My question is, Vr in this case, is half the Vcc, and not ground right? I can make a simple voltage divider from the Vcc?
In this instance, would two 4.7k's be okay for the divider?

Thanks!

[earthtonesaudio]

Looks like Vr is 1/2 supply. 

I would use a larger value for the divider network, 10k or more.  Lots of stompboxes use 100k for each one.  Too small will drain the battery faster, and you don't need that much current for this application (depends on the opamp used).

Don't forget the cap from Vr to ground.

[demonstar]

Just to add to the above post...

I'm not familiar with the big muff but if there is already a Vr established you may be able to use that one (Can't always do that).

As stated above different values of R are often used in a potential dividers although they give the same Vout. What the differences in the resistor values does affect is the current through the divider. One thing that must be ensured is that the current flowing out of Vr must be 1/10th or smaller of the current flowing through the divider (10% is just a nominated value by engineers I believe).

Lets assume you are setting up a divider at 4.5V  for the minimal blender using an LM741 opamp.

An ideal opamp has NO current flowing into the input. Oh, great we don't have have any current flowing out of Vr so we're sorted. (If only it was that simple!)

Our opamps are NOT ideal but instead are real. A real opamp has SOME current flowing into it's input (very small).

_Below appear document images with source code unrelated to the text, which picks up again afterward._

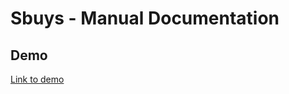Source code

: # Sbuys - Manual Documentation

## Demo
[Link to demo](https://glaciuss.github.io/SbuysManual.github.io/)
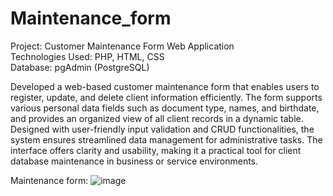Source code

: # Maintenance_form

Project: Customer Maintenance Form Web Application <br/>
Technologies Used: PHP, HTML, CSS <br/>
Database: pgAdmin (PostgreSQL) <br/>

Developed a web-based customer maintenance form that enables users to register, update, and delete client information efficiently. The form supports various personal data fields such as document type, names, and birthdate, and provides an organized view of all client records in a dynamic table. Designed with user-friendly input validation and CRUD functionalities, the system ensures streamlined data management for administrative tasks. The interface offers clarity and usability, making it a practical tool for client database maintenance in business or service environments.

Maintenance form:
![image](https://github.com/L-533/Maintenance_form/assets/98188267/b197374f-a6f2-465e-895f-0d4be94400ef)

Right, so we need to know how much current is flowing into our opamp input so we go to the datasheet and look up bias current. For the LM741 I found a typical value of 80nA (8*10^-8A).

We now know we must have at least ten times that flowing through our resistors so using ohm's law we get...
I=V/R
I=V/(R1+R2)
8*10^-7=9/(R1+R2)

We also know we want a outpu voltage of 4.5V so we need to use the potential divider equation to get... (assuming R2 is the bottom resistor)

Vout=Vin*(R2/(R1+R2))
4.5=9*(R2/(R1+R2))

We solve the two equations below simultaneously...
8*10^-7=9/(R1+R2)
4.5=9*(R2/(R1+R2))

We get...
R1=5.625M
R2=5.625M

So we go easter egging for nearby values and in my case I happen to have some 5M6 resistors so I'd use them. If you don't have any don't worry using lower resistors are find because if you remember I said that, "the current through the divider must be AT LEAST ten times the current flowing out of Vr." By making the resistors smaller you are making the current through the divider bigger which is good for stabillity of Vr but not so good for battery life.

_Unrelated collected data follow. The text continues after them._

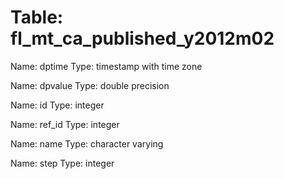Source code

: Table: fl_mt_ca_published_y2012m02
==================================

Name: dptime
Type: timestamp with time zone

Name: dpvalue
Type: double precision

Name: id
Type: integer

Name: ref_id
Type: integer

Name: name
Type: character varying

Name: step
Type: integer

Hope that makes sense and helps!

[earthtonesaudio]

"the current through the divider must be AT LEAST ten times the current flowing out of Vr." By making the resistors smaller you are making the current through the divider bigger which is good for stabillity of Vr but not so good for battery life.

Hope that makes sense and helps!

Thanks for the nice explanation!
But I believe you can get the same effect of divider current=bias current*10 by using a large resistor from the bias point to whatever is being biased.  That's what the 1M resistor from the opamp's input to Vbias does in Tube Screamer type circuits... I think.

Anyway that might be a better way of getting the ratio right without worrying about draining the battery too soon.

[demonstar]

I believe you can get the same effect of divider current=bias current*10 by using a large resistor from the bias point to whatever is being biased.  That's what the 1M resistor from the opamp's input to Vbias does in Tube Screamer type circuits... I think.

I could be wrong but I think the 1M resistor from Vr to opamp input is pretty much just there to set the input impedance.

I think it may well form a filter with the decoupling cap from the centre of the divider to ground. Not definite but I think so.